The boy’s father, Tom Buck, was a flying legend. A barnstormer in the 1930s, he had trained British flyers for the Battle of Britain and had lost a leg after the war in an air crash. This seeming handicap didn’t prevent him from flying stunt shows with a big AT-6 Texan warbird on weekends away from his job as a publisher. Being Tom Buck’s sons meant that the boys were destined to become flamboyant flyers—16-year-old Kern soloed 16 times on his 16th birthday in four separate airplanes. It was Kern’s idea that he and Rinker should fly the cub across the country, and he was the primary pilot on the adventure.

Rinker Buck tells a tale with great drama and the flying scenes are spellbinding. “There’s no accounting for a young pilot as good as Kern was that morning in California. He was my father and Big Eddie Mahler, and all of the instructors and barnstormers back at our home strip, giving back all at once everything they had put into him over the years. Bonk he pulled out of the turn. Wham he crossed the controls, flying us sideways to bleed off speed. Slam he closed the throttle and then kicked in the last of his rudder and aileron to keep us in the sideways slip. All the while he was playing way over on the left side of the cockpit with the stick to hold us flat and nose-high in the slip, so the plane would be expended and have nothing left when we got over the runway.” His ability to describe the technique and craft of stick and rudder flight brings forth the same emotion and awe usually reserved for the flying prose of Antoine de Saint-Exupéry.

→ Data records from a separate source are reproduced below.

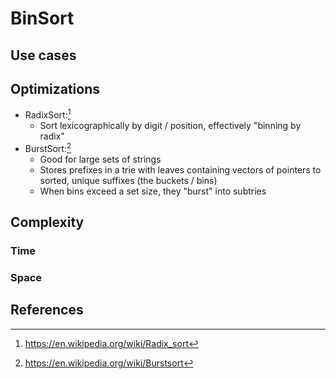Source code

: # BinSort

## Use cases

## Optimizations

* RadixSort:[^RadixWiki]
	* Sort lexicographically by digit / position, effectively "binning by radix"
* BurstSort:[^BurstWiki]
	* Good for large sets of strings
	* Stores prefixes in a trie with leaves containing vectors of pointers to sorted, unique suffixes (the buckets / bins)
	* When bins exceed a set size, they "burst" into subtries

## Complexity

### Time

### Space

## References

[^AlgosMadeEasy]: Algorithms Made Easy
[^Roberts]: Eric Roberts
[^RadixWiki]: https://en.wikipedia.org/wiki/Radix_sort
[^BurstWiki]: https://en.wikipedia.org/wiki/Burstsort
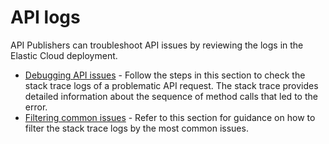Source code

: # API logs

API Publishers can troubleshoot API issues by reviewing the logs in the Elastic Cloud deployment.

- [Debugging API issues](/docs/logs/debugging-API-issues.md.md) - Follow the steps in this section to check the stack trace logs of a problematic API request. The stack trace provides detailed information about the sequence of method calls that led to the error. 
- [Filtering common issues](/docs/logs/filtering-common-issues.md) - Refer to this section for guidance on how to filter the stack trace logs by the most common issues.

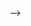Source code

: <!--  npm install express mongoose nodemon dotenv cors  -->

<!-- " @1 "

        "" BLOG  APIS "" [ START ]

# route    post  "/create/blog"
# route    put  "/update/blog/:id"
# route    delete  "/delete/blog/:id"
# route    get  "/post/blogs"
# route    get  "/post/blog/:id"

            "" BLOG  SCHEMA "" [ START ]

                # TITLE
                # DESCRIPTION
                # IMAGE
                # AUTHOR
                # DATE

            "" BLOG  SCHEMA "" [ END ]
        
        "" BLOG  APIS "" [ END ] -->

<!-- " @2 "

          "" CONTACT  APIS "" [ START ]

# route    post  "/create/contact"
# route    get  "/contact"

            "" CONTACT  SCHEMA "" [ START ]

                # FIRST NAME.
                # LAST NAME.
                # EMAIL ID.
                # PHONE NO.
                # MESSAGE TEXT.
                # DATE


            "" CONTACT  SCHEMA "" [ END ]

          "" CONTACT  APIS "" [ END ] -->

<!-- " @3 "

        "" PORTFOLIO  APIS "" [ START ]

# route    post  "/create/portfolio"
# route    put  "/update/portfolio/:id"
# route    delete  "/delete/portfolio/:id"
# route    get  "/post/portfolio"
# route    get  "/post/portfolio/:id"

            "" PORTFOLIO  SCHEMA "" [ START ]

                # TITLE
                # DESCRIPTION
                # IMAGE
                # AUTHOR
                # DATE
                # LIVE URL
                # CUSTOMER NAME

            "" PORTFOLIO  SCHEMA "" [ END ]

        "" PORTFOLIO  APIS "" [ END ]
-->

<!-- " @4 "

          "" CUSTOMER  APIS "" [ START ]

# route    post  "/create/costomer"
# route    put  "/update/costomer/:id"
# route    delete  "/delete/costomer/:id"
# route    get  "/costomer"

            "" PORTFOLIO  SCHEMA "" [ START ]

                # CUSTOMER NAME
                # MASSAGE
                # IMAGE
                # AUTHOR
                # DATE
                # LIVE URL

            "" PORTFOLIO  SCHEMA "" [ END ]

          "" CUSTOMER  APIS "" [ END ] -->












<!-- 

          <!-- mongoose.connect(connection_string, {
    useNewUrlParser: true,
    useCreateIndex: true,
    useUnifiedTopology: true

})
.then(() => console.log('MongoDB connection established.'))
.catch((error) => console.error("MongoDB connection failed:", error.message)) --> -->
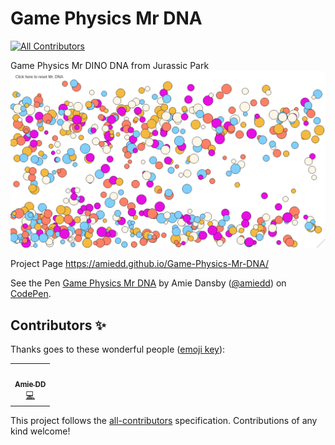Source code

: # Game Physics Mr DNA
<!-- ALL-CONTRIBUTORS-BADGE:START - Do not remove or modify this section -->
[![All Contributors](https://img.shields.io/badge/all_contributors-1-orange.svg?style=flat-square)](#contributors-)
<!-- ALL-CONTRIBUTORS-BADGE:END -->
Game Physics Mr DINO DNA from Jurassic Park
![](https://github.com/AmieDD/Game-Physics-Mr-DNA/blob/master/Images/mrdna.png)

Project Page https://amiedd.github.io/Game-Physics-Mr-DNA/

<p data-height="265" data-theme-id="0" data-slug-hash="dQqzNa" data-default-tab="js,result" data-user="amiedd" data-pen-title="Game Physics Mr DNA" class="codepen">See the Pen <a href="https://codepen.io/amiedd/pen/dQqzNa/">Game Physics Mr DNA</a> by Amie Dansby (<a href="https://codepen.io/amiedd">@amiedd</a>) on <a href="https://codepen.io">CodePen</a>.</p>
<script async src="https://static.codepen.io/assets/embed/ei.js"></script>

## Contributors ✨

Thanks goes to these wonderful people ([emoji key](https://allcontributors.org/docs/en/emoji-key)):

<!-- ALL-CONTRIBUTORS-LIST:START - Do not remove or modify this section -->
<!-- prettier-ignore-start -->
<!-- markdownlint-disable -->
<table>
  <tr>
    <td align="center"><a href="http://www.amiedd.com"><img src="https://avatars3.githubusercontent.com/u/7669428?v=4" width="100px;" alt=""/><br /><sub><b>Amie DD</b></sub></a><br /><a href="https://github.com/AmieDD/Game-Physics-Mr-DNA/commits?author=AmieDD" title="Code">💻</a></td>
  </tr>
</table>

<!-- markdownlint-enable -->
<!-- prettier-ignore-end -->
<!-- ALL-CONTRIBUTORS-LIST:END -->

This project follows the [all-contributors](https://github.com/all-contributors/all-contributors) specification. Contributions of any kind welcome!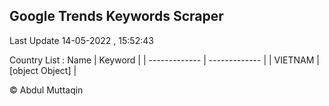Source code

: 

## Google Trends Keywords Scraper 
 
Last Update 14-05-2022 , 15:52:43

Country List :
 Name  | Keyword |
| ------------- | ------------- |
| VIETNAM | [object Object] |



© Abdul Muttaqin 
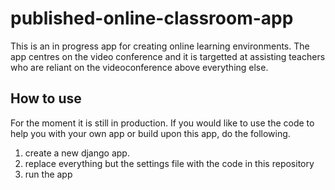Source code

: # published-online-classroom-app

This is an in progress app for creating online learning environments. The app centres on the video conference and it is targetted at assisting teachers who are reliant on the videoconference above everything else. 

## How to use
For the moment it is still in production. If you would like to use the code to help you with your own app or build upon this app, do the following.

1. create a new django app. 
2. replace everything but the settings file with the code in this repository
3. run the app
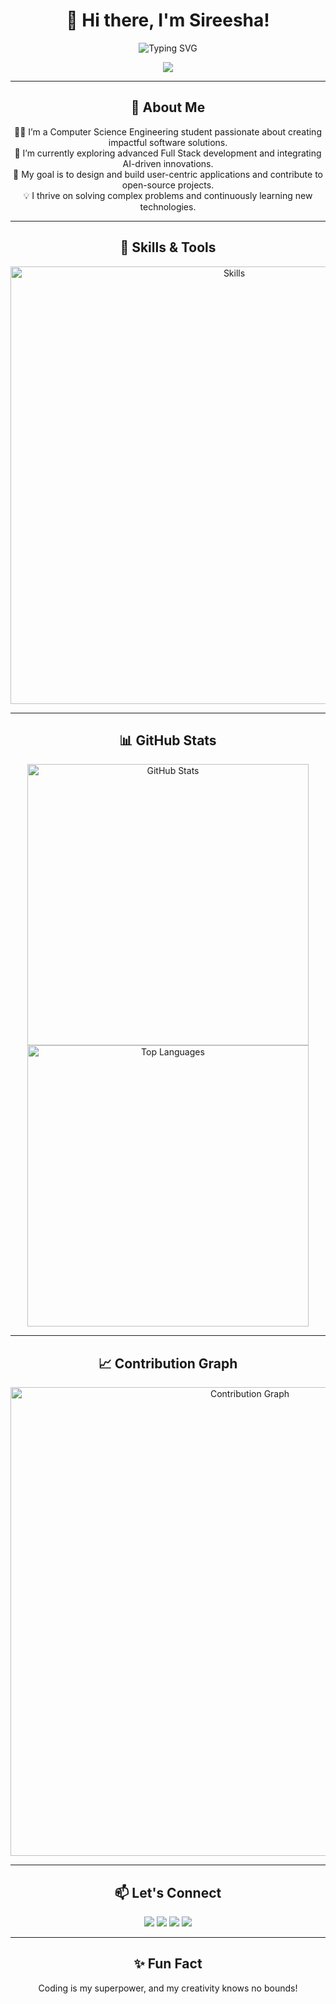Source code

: <h1 align="center">👋 Hi there, I'm  Sireesha!</h1>

<p align="center">
  <img src="https://readme-typing-svg.herokuapp.com?color=%23A445B2&size=28&center=true&vCenter=true&width=600&lines=Full+Stack+Developer;AI+Enthusiast;Prompt+Engineer;Open+Source+Contributor" alt="Typing SVG">
</p>

<p align="center">
  <a href="https://modisireesha-portfolio.vercel.app/" target="_blank"><img src="https://img.shields.io/badge/About Me-Visit%20Here-green?style=for-the-badge&logo=portfolio"></a>
</p>

---

<h2 align="center">🌟 About Me</h2>

<p align="center">
  👩‍💻 I’m a Computer Science Engineering student passionate about creating impactful software solutions.<br>
  🌱 I’m currently exploring advanced Full Stack development and integrating AI-driven innovations.<br>
  🎯 My goal is to design and build user-centric applications and contribute to open-source projects.<br>
  💡 I thrive on solving complex problems and continuously learning new technologies.
</p>

---

<h2 align="center">🚀 Skills & Tools</h2>

<div align="center">
  <img src="https://skillicons.dev/icons?i=html,css,js,ts,angular,nodejs,java,python,spring,mysql,mongodb,sqlite,aws,postman&perline=7" alt="Skills" width="700">
</div>

---

<h2 align="center">📊 GitHub Stats</h2>

<div align="center">
  <img src="https://github-readme-stats.vercel.app/api?username=sireesha0904&show_icons=true&theme=radical&hide_title=true" alt="GitHub Stats" width="450">
  <img src="https://github-readme-stats.vercel.app/api/top-langs/?username=sireesha0904&layout=compact&theme=radical" alt="Top Languages" width="450">
</div>

---

<h2 align="center">📈 Contribution Graph</h2>

<div align="center">
  <img src="https://github-readme-activity-graph.vercel.app/graph?username=sireesha0904&theme=radical&bg_color=0D1117&color=A445B2&line=FF5733&point=FFFFFF" alt="Contribution Graph" width="750">
</div>

---

<h2 align="center">📫 Let's Connect</h2>

<p align="center">
  <a href="https://twitter.com/_sireeshamodi_" target="_blank"><img src="https://img.shields.io/badge/Twitter-@_sireeshamodi_-1DA1F2?style=for-the-badge&logo=twitter"></a>
  <a href="https://instagram.com/sireesha_modi" target="_blank"><img src="https://img.shields.io/badge/Instagram-@sireesha_modi-E4405F?style=for-the-badge&logo=instagram"></a>
  <a href="mailto:modisireesha09@gmail.com"><img src="https://img.shields.io/badge/Email-modisireesha09%40gmail.com-red?style=for-the-badge&logo=gmail"></a>
  <a href="https://www.linkedin.com/in/modi-sireesha-63ba47279/" target="_blank"><img src="https://img.shields.io/badge/LinkedIn-Connect-blue?style=for-the-badge&logo=linkedin"></a>
</p>

---

<h2 align="center">✨ Fun Fact</h2>

<p align="center">
  Coding is my superpower, and my creativity knows no bounds!
</p>
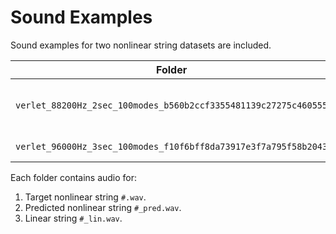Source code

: # Sound Examples

Sound examples for two nonlinear string datasets are included.

| Folder | Description |
| -------- | ------- |
| `verlet_88200Hz_2sec_100modes_b560b2ccf3355481139c27275c460555` | Training and validation dataset |
| `verlet_96000Hz_3sec_100modes_f10f6bff8da73917e3f7a795f58b2043` | Test dataset |

Each folder contains audio for:
1. Target nonlinear string `#.wav`.
2. Predicted nonlinear string `#_pred.wav`.
3. Linear string `#_lin.wav`.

Flight of Passage is much more than a flying story. It is a coming of age piece that carefully examines the relationships between two very different brothers and their demanding and heroic father. The Buck brothers were in fact retracing a transcontinental route that Tom Buck had described to them so many times that it had become family legend. But the boys soon find that to survive the perils of their flight they must separate the harsh facts and reality from their father’s romanticized fiction.

Rinker and Kern Buck were successful in their transcontinental adventure and for a brief time were celebrities. Both went on to be successful in their careers and we are fortunate that thirty years later, Rinker Buck decided to tell their story. The cliché is that you find a book so engaging and riveting that you can’t put it down. With Flight of Passage, if you have any interest in flying and adventure, you’ll be staying up late into the night to finish it.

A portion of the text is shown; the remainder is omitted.